As a partner in Davis Polk’s Finance practice, Vanessa advises financial institutions and corporate borrowers in a broad range of finance transactions. These include leveraged and investment-grade acquisition financings, asset-based credit facilities, debt restructurings, spinoffs, working capital financings, debtor-in-possession financings, exit financings, and other secured and unsecured financings. She co-authored the “Law and Practice” and “Trends and Developments” sections of the USA chapter of Chambers’ Banking & Finance 2021 global practice guide.

Vanessa earned a B.S. in Economics from Duke University and her J.D. from Columbia Law School, where she was Managing Editor of the Columbia Journal of Race and Law. She joined Davis Polk in 2012 and was elected partner in 2019.

Davin Laskin, Associate • Yihsin Wang, Associate
Kirkland & Ellis

Describe your practice area and what it entails.

Davin: I am a general corporate associate, which grants me discretion to take assignments in a variety of transactional practices, though I mostly work in M&A/private equity. I appreciate the flexibility this position offers not only in granting a broader perspective of the different corporate groups, but also to become a more well-rounded attorney because of opportunities to see deals from the perspective of the M&A, investment funds, capital markets, and debt finance teams.

Yihsin: I am a general corporate associate, which allows me to take assignments from Kirkland’s transactional practice areas, including M&A, capital markets, debt finance, and investment funds.  

What types of clients do you represent?

Davin: I work primarily with private equity firms, including some located locally here in South Florida as well as throughout the country. 

Yihsin: I have had the opportunity to work with public and private equity clients and have been bankside on a capital markets deal. Following acquisition by our private equity clients, I have also continued working with portfolio companies on add-on acquisitions. 

What types of cases/deals do you work on?

Davin: I have had the opportunity to work on M&A deals with private equity firms, both to acquire other companies or their assets, or to sell or spin off companies in their portfolio. Having the opportunity to work on both the buy and sell side of deals as a junior attorney really helps to build a birds-eye view of how transactions work and to become familiar with the various tasks and responsibilities of each side. I've also worked on matters with the debt finance group to ensure financing of M&A deals. 

Yihsin: I have been involved in a variety of deals across the transactional practice areas, including M&A, PIPE transactions, de-SPACs (mergers between a Special Purpose Acquisition Company and a target), leveraged acquisition financings, and fund formations.  

How did you choose this practice area?

Davin: I worked in litigation as a paralegal prior to law school, but I found I preferred the collaborative nature of transactional work. My undergraduate background was focused on business, and I prefer how the corporate practice blends substantive legal work with business knowledge and advice. 

Yihsin: The general corporate pool appealed to me because of the exposure to so many types of deals and teams.

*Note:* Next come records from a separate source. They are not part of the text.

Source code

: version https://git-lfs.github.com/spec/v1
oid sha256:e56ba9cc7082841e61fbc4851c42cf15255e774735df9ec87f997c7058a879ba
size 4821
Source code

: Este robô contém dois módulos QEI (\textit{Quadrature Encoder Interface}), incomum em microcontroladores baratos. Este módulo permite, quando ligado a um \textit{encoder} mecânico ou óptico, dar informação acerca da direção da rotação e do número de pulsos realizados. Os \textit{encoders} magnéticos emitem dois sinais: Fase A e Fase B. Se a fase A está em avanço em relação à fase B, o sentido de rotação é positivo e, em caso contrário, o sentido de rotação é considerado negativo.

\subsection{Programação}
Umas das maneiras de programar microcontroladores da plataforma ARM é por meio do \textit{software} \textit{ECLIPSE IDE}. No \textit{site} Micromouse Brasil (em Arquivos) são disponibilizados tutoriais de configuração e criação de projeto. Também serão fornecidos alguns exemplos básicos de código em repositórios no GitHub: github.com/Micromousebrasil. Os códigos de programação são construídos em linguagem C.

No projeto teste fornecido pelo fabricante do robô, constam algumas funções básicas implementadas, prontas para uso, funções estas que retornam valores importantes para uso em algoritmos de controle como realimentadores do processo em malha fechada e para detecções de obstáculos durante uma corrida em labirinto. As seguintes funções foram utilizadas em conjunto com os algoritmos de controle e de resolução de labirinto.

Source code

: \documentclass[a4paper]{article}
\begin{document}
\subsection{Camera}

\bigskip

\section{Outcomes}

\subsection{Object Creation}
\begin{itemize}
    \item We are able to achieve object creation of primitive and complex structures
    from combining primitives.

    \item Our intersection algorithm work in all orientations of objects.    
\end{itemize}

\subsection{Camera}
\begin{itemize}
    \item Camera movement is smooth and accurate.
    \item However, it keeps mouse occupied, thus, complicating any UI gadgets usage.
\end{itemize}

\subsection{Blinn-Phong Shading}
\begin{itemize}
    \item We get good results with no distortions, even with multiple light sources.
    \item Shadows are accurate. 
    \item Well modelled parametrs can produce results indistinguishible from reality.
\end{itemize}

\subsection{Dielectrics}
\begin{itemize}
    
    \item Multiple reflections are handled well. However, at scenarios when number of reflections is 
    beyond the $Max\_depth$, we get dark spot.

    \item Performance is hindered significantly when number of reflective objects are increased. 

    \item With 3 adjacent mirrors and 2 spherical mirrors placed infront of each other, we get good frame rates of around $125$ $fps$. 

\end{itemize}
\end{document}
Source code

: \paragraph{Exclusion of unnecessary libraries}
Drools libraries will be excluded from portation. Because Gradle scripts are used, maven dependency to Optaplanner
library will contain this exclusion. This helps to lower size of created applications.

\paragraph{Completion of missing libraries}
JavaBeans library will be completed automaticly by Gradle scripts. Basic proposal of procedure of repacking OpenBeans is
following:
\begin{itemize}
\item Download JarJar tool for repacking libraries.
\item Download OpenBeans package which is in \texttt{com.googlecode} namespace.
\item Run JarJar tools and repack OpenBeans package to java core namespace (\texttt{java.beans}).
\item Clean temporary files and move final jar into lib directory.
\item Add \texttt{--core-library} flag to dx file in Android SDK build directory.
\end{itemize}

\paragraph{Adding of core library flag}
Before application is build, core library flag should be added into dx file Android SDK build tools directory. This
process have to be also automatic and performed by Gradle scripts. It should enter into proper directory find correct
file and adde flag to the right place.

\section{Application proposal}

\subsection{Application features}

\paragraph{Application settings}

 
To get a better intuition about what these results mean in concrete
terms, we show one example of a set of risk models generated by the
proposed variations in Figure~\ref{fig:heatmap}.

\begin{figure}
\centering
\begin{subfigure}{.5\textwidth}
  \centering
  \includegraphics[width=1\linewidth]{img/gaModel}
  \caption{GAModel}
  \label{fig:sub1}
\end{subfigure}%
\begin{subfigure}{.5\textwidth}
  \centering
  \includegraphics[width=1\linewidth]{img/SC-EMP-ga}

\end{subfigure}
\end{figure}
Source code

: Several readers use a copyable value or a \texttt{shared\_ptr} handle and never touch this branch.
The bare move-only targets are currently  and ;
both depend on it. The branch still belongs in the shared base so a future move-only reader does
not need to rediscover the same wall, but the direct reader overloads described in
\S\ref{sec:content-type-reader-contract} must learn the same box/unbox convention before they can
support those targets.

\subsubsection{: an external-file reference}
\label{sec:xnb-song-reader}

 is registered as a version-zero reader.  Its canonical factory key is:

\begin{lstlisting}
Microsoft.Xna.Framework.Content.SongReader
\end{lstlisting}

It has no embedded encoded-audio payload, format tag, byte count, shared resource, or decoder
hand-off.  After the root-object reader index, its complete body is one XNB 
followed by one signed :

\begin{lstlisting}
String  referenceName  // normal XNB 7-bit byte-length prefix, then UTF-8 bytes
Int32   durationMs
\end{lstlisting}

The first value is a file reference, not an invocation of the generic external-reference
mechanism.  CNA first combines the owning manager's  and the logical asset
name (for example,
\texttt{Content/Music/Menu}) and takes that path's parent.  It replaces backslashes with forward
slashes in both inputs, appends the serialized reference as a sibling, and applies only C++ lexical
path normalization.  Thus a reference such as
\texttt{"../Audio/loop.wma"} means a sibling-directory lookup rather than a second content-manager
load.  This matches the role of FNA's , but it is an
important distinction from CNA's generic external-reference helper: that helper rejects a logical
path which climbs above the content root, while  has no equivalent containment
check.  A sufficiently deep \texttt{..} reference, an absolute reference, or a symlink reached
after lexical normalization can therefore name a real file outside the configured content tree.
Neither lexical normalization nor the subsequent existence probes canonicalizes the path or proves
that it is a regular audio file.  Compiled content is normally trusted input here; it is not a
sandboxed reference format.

The practice allows the flexibility to choose the work that interests you and the clients and teams that you’d like to work with. 

What is a typical day like and/or what are some common tasks you perform?

Davin: It's hard to say what a "typical day" is like because it can vary in so many ways. As a junior associate, many of my tasks involve doing due diligence for transactions, working with our various specialist groups to coordinate diligence requests, coordinating with overseas counsel, overseeing our virtual data rooms and checklists, and participating in calls with clients and attorneys on the other side of the deal. 

Yihsin: Junior associates are very involved in the deal process from the beginning, which makes each day different and exciting. Tasks can range from drafting documents and reviewing contracts to collaborating with partners to leading management calls and client calls. 

What training, classes, experience, or skills development would you recommend to someone who wishes to enter your practice area?

Davin: I would recommend taking courses that focus on business associations and finance. Even if many law school courses don't deal directly with transactional work, having a deeper understanding of the nature of finance, lending, and corporate structures will help "decode" much of the language you'll come across early in your practice. In terms of the firm practice itself, I find that being detail oriented is one of the skills that lends the most value to your team as a junior associate.

Yihsin: Being a lawyer requires attention to detail and organization. Specifically for the corporate groups, being commercially aware is helpful in understanding the deal process and timeline. Kirkland has an abundance of partner-led trainings as well as on-demand videos through our Legal Education Department platform LearningLink and precedents, which help us develop our skills. 

What is unique about your practice area at your firm?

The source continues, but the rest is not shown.